Why I Teach The Hypnobirthing Australia Program

I have been teaching hypnobirthing for a few years now and originally trained in 2009; however I have now chosen to teach the Hypnobirthing Australia program as I was really impressed by the extensive, professional practitioner training that I received earlier this year, which I found lacking when I originally did my hypnobirthing training.

Hypnobirthing-Logo

This program is Australian, modern, up to date, and has high quality class resources including the comprehensive folder that is given to the birthing couple for easy reference to class content and hypnobirthing techniques, beautiful visualisations that are professionally drawn by a graphic artist, along with clear and easy to understand birth prompts for the birth partner.

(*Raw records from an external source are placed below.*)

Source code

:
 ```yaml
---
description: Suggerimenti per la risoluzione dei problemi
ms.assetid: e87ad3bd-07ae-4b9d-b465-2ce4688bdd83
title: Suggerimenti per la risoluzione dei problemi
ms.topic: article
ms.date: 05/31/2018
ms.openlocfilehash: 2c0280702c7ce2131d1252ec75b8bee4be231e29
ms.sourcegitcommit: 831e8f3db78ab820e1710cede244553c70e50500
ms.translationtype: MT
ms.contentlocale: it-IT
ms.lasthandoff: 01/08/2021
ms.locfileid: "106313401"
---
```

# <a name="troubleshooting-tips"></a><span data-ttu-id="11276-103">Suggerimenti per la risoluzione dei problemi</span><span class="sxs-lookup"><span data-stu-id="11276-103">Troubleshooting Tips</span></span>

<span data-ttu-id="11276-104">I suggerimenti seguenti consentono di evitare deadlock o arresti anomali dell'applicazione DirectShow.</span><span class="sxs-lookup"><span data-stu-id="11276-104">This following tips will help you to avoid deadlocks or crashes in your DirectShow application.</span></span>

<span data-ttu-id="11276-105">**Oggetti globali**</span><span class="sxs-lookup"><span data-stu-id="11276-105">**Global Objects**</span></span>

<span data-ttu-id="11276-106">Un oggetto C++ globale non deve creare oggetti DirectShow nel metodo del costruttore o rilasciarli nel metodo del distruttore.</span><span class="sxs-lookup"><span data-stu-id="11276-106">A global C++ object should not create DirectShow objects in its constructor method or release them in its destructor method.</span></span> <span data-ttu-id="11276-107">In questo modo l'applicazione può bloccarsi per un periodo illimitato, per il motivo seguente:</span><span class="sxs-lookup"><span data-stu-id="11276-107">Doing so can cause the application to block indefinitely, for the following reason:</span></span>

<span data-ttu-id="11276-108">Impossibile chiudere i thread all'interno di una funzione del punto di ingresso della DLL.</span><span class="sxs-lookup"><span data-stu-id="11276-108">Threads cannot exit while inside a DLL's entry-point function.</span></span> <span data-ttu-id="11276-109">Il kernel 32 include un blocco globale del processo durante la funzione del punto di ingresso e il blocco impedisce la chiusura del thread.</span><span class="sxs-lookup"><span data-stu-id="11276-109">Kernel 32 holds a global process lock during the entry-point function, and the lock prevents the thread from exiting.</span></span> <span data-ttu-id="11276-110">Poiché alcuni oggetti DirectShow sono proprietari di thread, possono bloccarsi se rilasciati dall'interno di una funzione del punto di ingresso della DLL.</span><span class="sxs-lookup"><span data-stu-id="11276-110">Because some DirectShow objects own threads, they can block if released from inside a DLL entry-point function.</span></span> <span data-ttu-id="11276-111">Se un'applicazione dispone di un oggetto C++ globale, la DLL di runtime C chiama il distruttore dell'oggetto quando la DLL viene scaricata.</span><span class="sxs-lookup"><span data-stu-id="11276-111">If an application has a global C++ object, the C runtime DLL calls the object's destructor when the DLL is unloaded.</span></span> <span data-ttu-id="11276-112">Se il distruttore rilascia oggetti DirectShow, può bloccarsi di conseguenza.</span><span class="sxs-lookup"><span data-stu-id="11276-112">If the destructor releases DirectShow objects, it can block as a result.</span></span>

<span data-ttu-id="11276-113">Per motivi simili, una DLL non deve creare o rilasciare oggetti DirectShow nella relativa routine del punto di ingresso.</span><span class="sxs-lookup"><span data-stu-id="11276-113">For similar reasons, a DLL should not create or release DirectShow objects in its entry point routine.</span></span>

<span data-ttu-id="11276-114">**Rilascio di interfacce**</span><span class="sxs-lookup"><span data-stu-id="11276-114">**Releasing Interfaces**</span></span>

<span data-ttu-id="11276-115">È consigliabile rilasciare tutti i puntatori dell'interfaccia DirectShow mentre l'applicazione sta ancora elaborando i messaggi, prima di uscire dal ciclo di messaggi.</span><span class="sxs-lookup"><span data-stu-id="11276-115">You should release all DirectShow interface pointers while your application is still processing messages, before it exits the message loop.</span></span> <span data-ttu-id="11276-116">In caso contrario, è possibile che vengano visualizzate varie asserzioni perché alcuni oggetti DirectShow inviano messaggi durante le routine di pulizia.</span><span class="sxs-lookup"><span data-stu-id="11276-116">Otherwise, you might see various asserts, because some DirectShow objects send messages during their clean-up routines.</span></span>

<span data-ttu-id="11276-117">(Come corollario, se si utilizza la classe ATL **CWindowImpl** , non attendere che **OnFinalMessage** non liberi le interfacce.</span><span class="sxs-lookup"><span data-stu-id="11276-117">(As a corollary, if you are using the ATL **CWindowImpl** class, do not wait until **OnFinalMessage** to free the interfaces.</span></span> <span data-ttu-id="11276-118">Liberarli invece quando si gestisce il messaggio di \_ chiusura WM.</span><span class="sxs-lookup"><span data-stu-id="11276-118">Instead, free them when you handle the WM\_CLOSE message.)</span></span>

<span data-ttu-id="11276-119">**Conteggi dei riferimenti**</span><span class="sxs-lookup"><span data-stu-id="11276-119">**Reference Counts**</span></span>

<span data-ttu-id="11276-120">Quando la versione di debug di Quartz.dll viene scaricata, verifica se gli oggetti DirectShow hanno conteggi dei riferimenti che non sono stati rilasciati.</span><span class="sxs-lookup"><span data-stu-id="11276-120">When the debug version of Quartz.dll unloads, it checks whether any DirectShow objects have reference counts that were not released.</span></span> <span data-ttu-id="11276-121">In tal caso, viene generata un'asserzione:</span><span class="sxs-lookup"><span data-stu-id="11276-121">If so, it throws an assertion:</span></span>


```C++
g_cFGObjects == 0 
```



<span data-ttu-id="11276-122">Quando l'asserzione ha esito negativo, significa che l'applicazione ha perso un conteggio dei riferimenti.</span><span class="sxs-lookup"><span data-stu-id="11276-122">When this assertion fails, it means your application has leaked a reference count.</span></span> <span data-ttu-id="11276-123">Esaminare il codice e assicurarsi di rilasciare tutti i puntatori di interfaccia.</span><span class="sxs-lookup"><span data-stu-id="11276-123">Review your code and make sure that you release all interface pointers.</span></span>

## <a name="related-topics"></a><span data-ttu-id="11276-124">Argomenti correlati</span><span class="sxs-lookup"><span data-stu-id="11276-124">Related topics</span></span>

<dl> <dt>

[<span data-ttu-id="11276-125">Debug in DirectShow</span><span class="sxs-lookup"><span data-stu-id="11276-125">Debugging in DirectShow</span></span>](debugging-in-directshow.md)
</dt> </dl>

In our Hypnobirthing Australia classes, the professional powerpoint presentation highlights the conditioning of the sub-conscious mind while participants are enjoying the relaxed atmosphere of the class.  We show recent birth DVD’s of Australian and NZ women hypnobirthing exclusive to Hypnobirthing Australia that are not accessible on social media, the internet or YouTube.

More importantly for me I now find that the classes just “flow” and simply make so much more sense.  When I am sharing this information with birthing couples, I see that light bulb moment for the mums of understanding and knowing, and I see the partners really take on board all the information about the mind, the body, the hormones and the emotions and what they can do to make it a more positive experience.

In my classes, I also provide many extra tools to help with the visualisation, conditioning, relaxation and hypnosis triggers to help you along your hypnobirthing journey.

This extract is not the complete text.